__What the exercise asks__: Output the line with "#### The result after processing by our system (One" and every following line to the end of the material, exactly as they appear.

────────────────

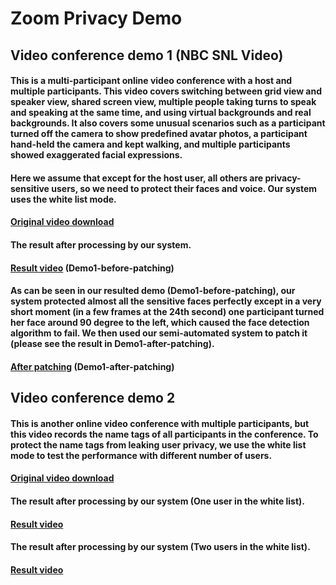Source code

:# Zoom Privacy Demo
## Video conference demo 1 (NBC SNL Video)
#### This is a multi-participant online video conference with a host and multiple participants. This video covers switching between grid view and speaker view, shared screen view, multiple people taking turns to speak and speaking at the same time, and using virtual backgrounds and real backgrounds. It also covers some unusual scenarios such as a participant turned off the camera to show predefined avatar photos, a participant hand-held the camera and kept walking, and multiple participants showed exaggerated facial expressions. 
#### Here we assume that except for the host user, all others are privacy-sensitive users, so we need to protect their faces and voice. Our system uses the white list mode.
#### [Original video download](https://raw.githubusercontent.com/paperdemo888/zoom_privacy/master/demo1/original.mp4 "Original video")
#### The result after processing by our system.
#### [Result video](https://raw.githubusercontent.com/paperdemo888/zoom_privacy/master/demo1/one_white_list_protection_result.mp4 "Result video") (Demo1-before-patching)
#### As can be seen in our resulted demo (Demo1-before-patching), our system protected almost all the sensitive faces perfectly except in a very short moment (in a few frames at the 24th second) one participant turned her face around 90 degree to the left, which caused the face detection algorithm to fail. We then used our semi-automated system to patch it (please see the result in Demo1-after-patching).
#### [After patching](https://raw.githubusercontent.com/paperdemo888/zoom_privacy/master/demo1/face_patch_at_25s.mp4 "After patching") (Demo1-after-patching)
## Video conference demo 2
#### This is another online video conference with multiple participants, but this video records the name tags of all participants in the conference. To protect the name tags from leaking user privacy, we use the white list mode to test the performance with different number of users.
#### [Original video download](https://raw.githubusercontent.com/paperdemo888/zoom_privacy/master/demo2/original.mp4 "Original video")
#### The result after processing by our system (One user in the white list).
#### [Result video](https://raw.githubusercontent.com/paperdemo888/zoom_privacy/master/demo2/one_white_list_protection_result.mp4 "Result video")
#### The result after processing by our system (Two users in the white list).
#### [Result video](https://raw.githubusercontent.com/paperdemo888/zoom_privacy/master/demo2/two_white_list_protection_result.mp4 "Result video")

────────────────

__Exercise solution__:
#### The result after processing by our system (One user in the white list).
#### [Result video](https://raw.githubusercontent.com/paperdemo888/zoom_privacy/master/demo2/one_white_list_protection_result.mp4 "Result video")
#### The result after processing by our system (Two users in the white list).
#### [Result video](https://raw.githubusercontent.com/paperdemo888/zoom_privacy/master/demo2/two_white_list_protection_result.mp4 "Result video")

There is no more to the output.